Where the word "begin" occurs in a line of the listing below, copy that line.

- **Data records**
+-------+
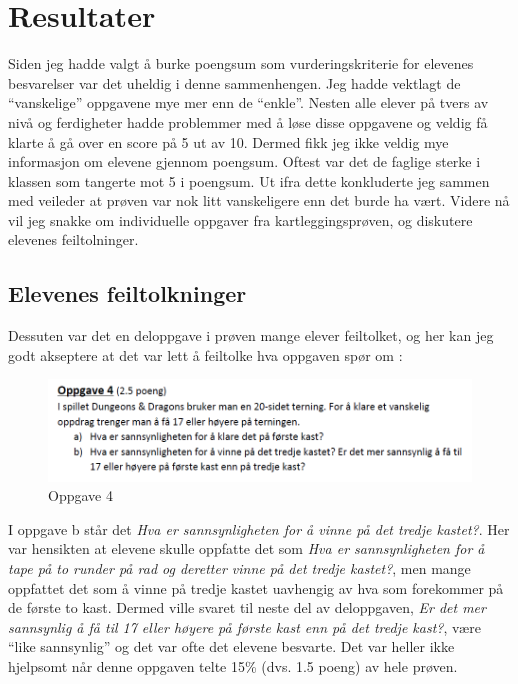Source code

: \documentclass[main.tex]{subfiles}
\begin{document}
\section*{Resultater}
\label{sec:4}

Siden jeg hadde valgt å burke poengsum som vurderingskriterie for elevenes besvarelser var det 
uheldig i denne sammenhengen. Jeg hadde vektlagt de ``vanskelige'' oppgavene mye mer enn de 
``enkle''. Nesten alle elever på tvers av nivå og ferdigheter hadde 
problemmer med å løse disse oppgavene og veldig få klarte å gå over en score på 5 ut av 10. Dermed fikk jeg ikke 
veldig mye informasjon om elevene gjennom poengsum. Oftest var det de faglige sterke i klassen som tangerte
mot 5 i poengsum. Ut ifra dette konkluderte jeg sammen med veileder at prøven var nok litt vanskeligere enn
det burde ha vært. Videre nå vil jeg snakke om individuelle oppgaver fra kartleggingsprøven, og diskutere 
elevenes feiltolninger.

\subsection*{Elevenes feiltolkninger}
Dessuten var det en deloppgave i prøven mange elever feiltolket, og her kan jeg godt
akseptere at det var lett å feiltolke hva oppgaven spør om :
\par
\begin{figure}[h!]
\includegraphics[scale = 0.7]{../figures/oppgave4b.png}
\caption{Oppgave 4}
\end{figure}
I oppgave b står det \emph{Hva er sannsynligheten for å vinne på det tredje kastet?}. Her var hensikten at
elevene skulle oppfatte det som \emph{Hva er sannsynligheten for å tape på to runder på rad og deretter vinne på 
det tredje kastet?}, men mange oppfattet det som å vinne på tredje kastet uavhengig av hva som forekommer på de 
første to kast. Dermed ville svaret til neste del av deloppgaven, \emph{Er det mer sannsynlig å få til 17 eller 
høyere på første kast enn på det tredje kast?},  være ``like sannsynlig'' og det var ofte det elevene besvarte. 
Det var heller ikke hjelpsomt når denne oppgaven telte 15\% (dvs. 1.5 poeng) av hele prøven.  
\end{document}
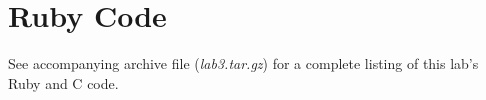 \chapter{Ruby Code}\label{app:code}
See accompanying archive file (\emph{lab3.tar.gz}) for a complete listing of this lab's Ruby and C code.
+-------+
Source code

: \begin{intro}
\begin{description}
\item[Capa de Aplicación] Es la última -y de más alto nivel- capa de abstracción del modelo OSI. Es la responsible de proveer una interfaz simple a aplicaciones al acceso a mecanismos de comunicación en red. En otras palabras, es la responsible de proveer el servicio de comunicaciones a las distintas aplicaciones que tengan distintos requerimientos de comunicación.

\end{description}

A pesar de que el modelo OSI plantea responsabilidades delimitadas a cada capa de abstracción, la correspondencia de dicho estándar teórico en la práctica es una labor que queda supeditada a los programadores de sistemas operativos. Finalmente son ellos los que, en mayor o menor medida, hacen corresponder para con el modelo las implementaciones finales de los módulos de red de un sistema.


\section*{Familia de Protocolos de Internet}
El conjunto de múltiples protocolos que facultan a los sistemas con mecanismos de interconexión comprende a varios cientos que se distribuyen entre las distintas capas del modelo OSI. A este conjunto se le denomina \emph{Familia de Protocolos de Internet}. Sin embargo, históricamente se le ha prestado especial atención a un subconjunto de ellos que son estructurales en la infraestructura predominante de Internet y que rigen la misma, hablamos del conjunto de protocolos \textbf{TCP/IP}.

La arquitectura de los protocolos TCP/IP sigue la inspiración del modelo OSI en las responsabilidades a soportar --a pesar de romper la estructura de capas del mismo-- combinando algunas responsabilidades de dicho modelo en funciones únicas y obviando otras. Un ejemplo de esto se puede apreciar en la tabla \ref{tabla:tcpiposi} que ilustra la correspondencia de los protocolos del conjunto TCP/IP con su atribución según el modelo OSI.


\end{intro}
+-------+
- **Result below**
\begin{document}
\begin{figure}[h!]
: \begin{intro}
\begin{description}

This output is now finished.